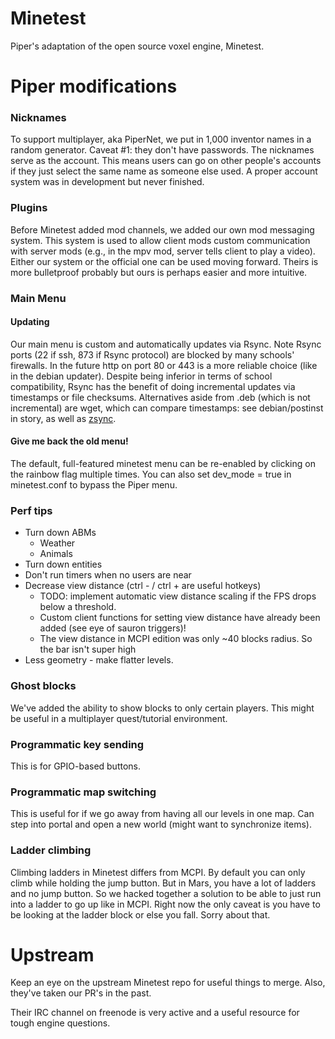 Minetest
========
Piper's adaptation of the open source voxel engine, Minetest.

Piper modifications
===================

### Nicknames
To support multiplayer, aka PiperNet, we put in 1,000 inventor names in a random generator.
Caveat #1: they don't have passwords. The nicknames serve as the account.
This means users can go on other people's accounts if they just select the
same name as someone else used. A proper account system was in development
but never finished.

### Plugins
Before Minetest added mod channels, we added our own mod messaging system. This system is used
to allow client mods custom communication with server mods (e.g., in the mpv mod, server
tells client to play a video). Either our system or the official one can be used moving forward.
Theirs is more bulletproof probably but ours is perhaps easier and more intuitive.

### Main Menu

#### Updating
Our main menu is custom and automatically updates via Rsync. Note Rsync ports (22 if ssh, 873
if Rsync protocol) are blocked by many schools' firewalls. In the future http on port 80 or 443
is a more reliable choice (like in the debian updater). Despite being inferior in terms of school
compatibility, Rsync has the benefit of doing incremental updates via timestamps or file checksums.
Alternatives aside from .deb (which is not incremental) are wget, which can compare timestamps:
see debian/postinst in story, as well as [zsync](http://zsync.moria.org.uk/).

#### Give me back the old menu!
The default, full-featured minetest menu can be re-enabled by clicking on the rainbow flag multiple times.
You can also set dev\_mode = true in minetest.conf to bypass the Piper menu.

### Perf tips
* Turn down ABMs
    * Weather
    * Animals
* Turn down entities
* Don't run timers when no users are near
* Decrease view distance (ctrl - / ctrl + are useful hotkeys)
    * TODO: implement automatic view distance scaling if the FPS drops below a threshold.
    * Custom client functions for setting view distance have already been added (see eye of sauron triggers)!
    * The view distance in MCPI edition was only ~40 blocks radius. So the bar isn't
      super high
* Less geometry - make flatter levels.

### Ghost blocks
We've added the ability to show blocks to only certain players.
This might be useful in a multiplayer quest/tutorial environment.


### Programmatic key sending
This is for GPIO-based buttons.

### Programmatic map switching
This is useful for if we go away from having all our levels in one map. Can step into portal
and open a new world (might want to synchronize items).

### Ladder climbing
Climbing ladders in Minetest differs from MCPI. By default you can only climb while holding the jump button.
But in Mars, you have a lot of ladders and no jump button. So we hacked together a solution
to be able to just run into a ladder to go up like in MCPI. Right now the only caveat is
you have to be looking at the ladder block or else you fall. Sorry about that.

Upstream
========
Keep an eye on the upstream Minetest repo for useful things to merge. Also, they've taken
our PR's in the past.

Their IRC channel on freenode is very active and a useful resource for tough engine questions.
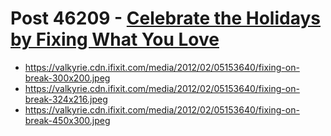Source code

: # Post 46209 - [Celebrate the Holidays by Fixing What You Love](https://www.ifixit.com/News/46209/celebrate-the-holidays-by-fixing-what-you-love)

- https://valkyrie.cdn.ifixit.com/media/2012/02/05153640/fixing-on-break-300x200.jpeg
- https://valkyrie.cdn.ifixit.com/media/2012/02/05153640/fixing-on-break-324x216.jpeg
- https://valkyrie.cdn.ifixit.com/media/2012/02/05153640/fixing-on-break-450x300.jpeg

* _WHAT THE EXERCISE ASKS_
Copy out the data above to the letter, and keep every picture out of it.

* _RESULT OF THIS TASK_
 Minetest
========
Piper's adaptation of the open source voxel engine, Minetest.

Piper modifications
===================

### Nicknames
To support multiplayer, aka PiperNet, we put in 1,000 inventor names in a random generator.
Caveat #1: they don't have passwords. The nicknames serve as the account.
This means users can go on other people's accounts if they just select the
same name as someone else used. A proper account system was in development
but never finished.

### Plugins
Before Minetest added mod channels, we added our own mod messaging system. This system is used
to allow client mods custom communication with server mods (e.g., in the mpv mod, server
tells client to play a video). Either our system or the official one can be used moving forward.
Theirs is more bulletproof probably but ours is perhaps easier and more intuitive.

### Main Menu

#### Updating
Our main menu is custom and automatically updates via Rsync. Note Rsync ports (22 if ssh, 873
if Rsync protocol) are blocked by many schools' firewalls. In the future http on port 80 or 443
is a more reliable choice (like in the debian updater). Despite being inferior in terms of school
compatibility, Rsync has the benefit of doing incremental updates via timestamps or file checksums.
Alternatives aside from .deb (which is not incremental) are wget, which can compare timestamps:
see debian/postinst in story, as well as [zsync](http://zsync.moria.org.uk/).

#### Give me back the old menu!
The default, full-featured minetest menu can be re-enabled by clicking on the rainbow flag multiple times.
You can also set dev\_mode = true in minetest.conf to bypass the Piper menu.

### Perf tips
* Turn down ABMs
    * Weather
    * Animals
* Turn down entities
* Don't run timers when no users are near
* Decrease view distance (ctrl - / ctrl + are useful hotkeys)
    * TODO: implement automatic view distance scaling if the FPS drops below a threshold.
    * Custom client functions for setting view distance have already been added (see eye of sauron triggers)!
    * The view distance in MCPI edition was only ~40 blocks radius. So the bar isn't
      super high
* Less geometry - make flatter levels.

### Ghost blocks
We've added the ability to show blocks to only certain players.
This might be useful in a multiplayer quest/tutorial environment.


### Programmatic key sending
This is for GPIO-based buttons.

### Programmatic map switching
This is useful for if we go away from having all our levels in one map. Can step into portal
and open a new world (might want to synchronize items).

### Ladder climbing
Climbing ladders in Minetest differs from MCPI. By default you can only climb while holding the jump button.
But in Mars, you have a lot of ladders and no jump button. So we hacked together a solution
to be able to just run into a ladder to go up like in MCPI. Right now the only caveat is
you have to be looking at the ladder block or else you fall. Sorry about that.

Upstream
========
Keep an eye on the upstream Minetest repo for useful things to merge. Also, they've taken
our PR's in the past.

Their IRC channel on freenode is very active and a useful resource for tough engine questions.
Source code

: # Post 46209 - [Celebrate the Holidays by Fixing What You Love](https://www.ifixit.com/News/46209/celebrate-the-holidays-by-fixing-what-you-love)

- https://valkyrie.cdn.ifixit.com/media/2012/02/05153640/fixing-on-break-300x200.jpeg
- https://valkyrie.cdn.ifixit.com/media/2012/02/05153640/fixing-on-break-324x216.jpeg
- https://valkyrie.cdn.ifixit.com/media/2012/02/05153640/fixing-on-break-450x300.jpeg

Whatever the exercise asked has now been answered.